## [What you should do]
A verbatim copy of the records is required, with all pictures left out.

------ Extracted information ------

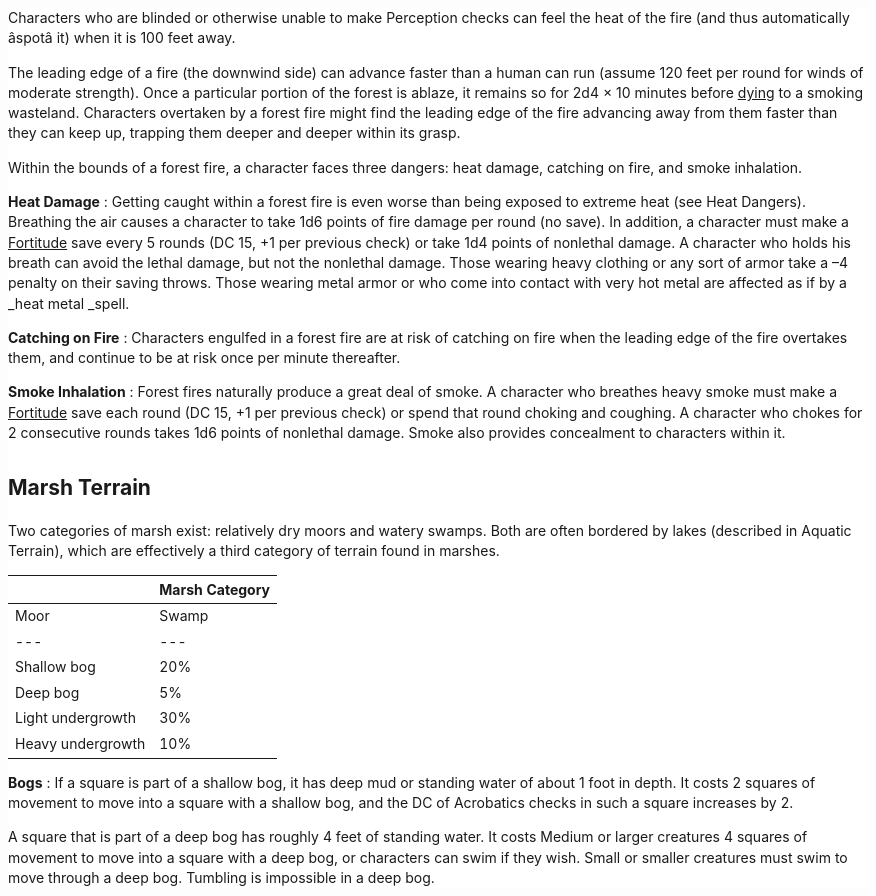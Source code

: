 Characters who are blinded or otherwise unable to make Perception checks can feel the heat of the fire (and thus automatically âspotâ it) when it is 100 feet away.

The leading edge of a fire (the downwind side) can advance faster than a human can run (assume 120 feet per round for winds of moderate strength). Once a particular portion of the forest is ablaze, it remains so for 2d4 × 10 minutes before [dying](glossary.html#_dying) to a smoking wasteland. Characters overtaken by a forest fire might find the leading edge of the fire advancing away from them faster than they can keep up, trapping them deeper and deeper within its grasp.

Within the bounds of a forest fire, a character faces three dangers: heat damage, catching on fire, and smoke inhalation.

**Heat Damage** : Getting caught within a forest fire is even worse than being exposed to extreme heat (see Heat Dangers). Breathing the air causes a character to take 1d6 points of fire damage per round (no save). In addition, a character must make a [Fortitude](combat.html#_fortitude) save every 5 rounds (DC 15, +1 per previous check) or take 1d4 points of nonlethal damage. A character who holds his breath can avoid the lethal damage, but not the nonlethal damage. Those wearing heavy clothing or any sort of armor take a –4 penalty on their saving throws. Those wearing metal armor or who come into contact with very hot metal are affected as if by a _heat metal _spell.

**Catching on Fire** : Characters engulfed in a forest fire are at risk of catching on fire when the leading edge of the fire overtakes them, and continue to be at risk once per minute thereafter.

**Smoke Inhalation** : Forest fires naturally produce a great deal of smoke. A character who breathes heavy smoke must make a [Fortitude](combat.html#_fortitude) save each round (DC 15, +1 per previous check) or spend that round choking and coughing. A character who chokes for 2 consecutive rounds takes 1d6 points of nonlethal damage. Smoke also provides concealment to characters within it.

## Marsh Terrain

Two categories of marsh exist: relatively dry moors and watery swamps. Both are often bordered by lakes (described in Aquatic Terrain), which are effectively a third category of terrain found in marshes.

| | Marsh Category |
| --- | --- |
| Moor | Swamp |
| --- | --- |
| Shallow bog | 20% | 40% |
| Deep bog | 5% | 20% |
| Light undergrowth | 30% | 20% |
| Heavy undergrowth | 10% | 20% |

**Bogs** : If a square is part of a shallow bog, it has deep mud or standing water of about 1 foot in depth. It costs 2 squares of movement to move into a square with a shallow bog, and the DC of Acrobatics checks in such a square increases by 2.

A square that is part of a deep bog has roughly 4 feet of standing water. It costs Medium or larger creatures 4 squares of movement to move into a square with a deep bog, or characters can swim if they wish. Small or smaller creatures must swim to move through a deep bog. Tumbling is impossible in a deep bog.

------

## [Solved problem]
Source code

: Characters who are blinded or otherwise unable to make Perception checks can feel the heat of the fire (and thus automatically âspotâ it) when it is 100 feet away.

The leading edge of a fire (the downwind side) can advance faster than a human can run (assume 120 feet per round for winds of moderate strength). Once a particular portion of the forest is ablaze, it remains so for 2d4 × 10 minutes before [dying](glossary.html#_dying) to a smoking wasteland. Characters overtaken by a forest fire might find the leading edge of the fire advancing away from them faster than they can keep up, trapping them deeper and deeper within its grasp.

Within the bounds of a forest fire, a character faces three dangers: heat damage, catching on fire, and smoke inhalation.

**Heat Damage** : Getting caught within a forest fire is even worse than being exposed to extreme heat (see Heat Dangers). Breathing the air causes a character to take 1d6 points of fire damage per round (no save). In addition, a character must make a [Fortitude](combat.html#_fortitude) save every 5 rounds (DC 15, +1 per previous check) or take 1d4 points of nonlethal damage. A character who holds his breath can avoid the lethal damage, but not the nonlethal damage. Those wearing heavy clothing or any sort of armor take a –4 penalty on their saving throws. Those wearing metal armor or who come into contact with very hot metal are affected as if by a _heat metal _spell.

**Catching on Fire** : Characters engulfed in a forest fire are at risk of catching on fire when the leading edge of the fire overtakes them, and continue to be at risk once per minute thereafter.

**Smoke Inhalation** : Forest fires naturally produce a great deal of smoke. A character who breathes heavy smoke must make a [Fortitude](combat.html#_fortitude) save each round (DC 15, +1 per previous check) or spend that round choking and coughing. A character who chokes for 2 consecutive rounds takes 1d6 points of nonlethal damage. Smoke also provides concealment to characters within it.

## Marsh Terrain

Two categories of marsh exist: relatively dry moors and watery swamps. Both are often bordered by lakes (described in Aquatic Terrain), which are effectively a third category of terrain found in marshes.

| | Marsh Category |
| --- | --- |
| Moor | Swamp |
| --- | --- |
| Shallow bog | 20% | 40% |
| Deep bog | 5% | 20% |
| Light undergrowth | 30% | 20% |
| Heavy undergrowth | 10% | 20% |

**Bogs** : If a square is part of a shallow bog, it has deep mud or standing water of about 1 foot in depth. It costs 2 squares of movement to move into a square with a shallow bog, and the DC of Acrobatics checks in such a square increases by 2.

A square that is part of a deep bog has roughly 4 feet of standing water. It costs Medium or larger creatures 4 squares of movement to move into a square with a deep bog, or characters can swim if they wish. Small or smaller creatures must swim to move through a deep bog. Tumbling is impossible in a deep bog.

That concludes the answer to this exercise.